## Assignment
Below is a block of records. Copy every line in it that contains the word "begin".

Records for the exercise Block Start

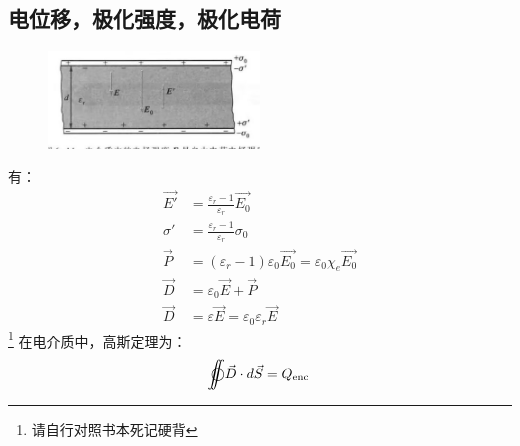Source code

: \documentclass{ctexart}
\def\ooint{{\bigcirc}\kern-12.5pt{\int}\kern-7.5pt{\int}}
\begin{document}
\subsection{电位移，极化强度，极化电荷}
\begin{figure}[H]
    \centering
    \includegraphics[width=0.5\textwidth]{img/6-14.jpg}
\end{figure}
有：
\begin{align*}
    \vec{E'} &= \frac{\varepsilon_r -1}{\varepsilon_r} \vec{E_0} \\
    \sigma' &= \frac{\varepsilon_r -1}{\varepsilon_r} \sigma_0 \\
    \vec{P} &= (\varepsilon_r -1) \varepsilon_0 \vec{E_0} = \varepsilon_0 \chi_e \vec{E_0} \\
    \vec{D} &= \varepsilon_0 \vec{E} + \vec{P} \\
    \vec{D} &= \varepsilon \vec{E} = \varepsilon_0 \varepsilon_r \vec{E}
\end{align*}
\footnote{请自行对照书本死记硬背}
在电介质中，高斯定理为：
$$
    \ooint \vec{D} \cdot d\vec{S} = Q_{\text{enc}}
$$
\end{document}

Records for the exercise Block End

## Worked solution
\begin{document}
\begin{figure}[H]
\begin{align*}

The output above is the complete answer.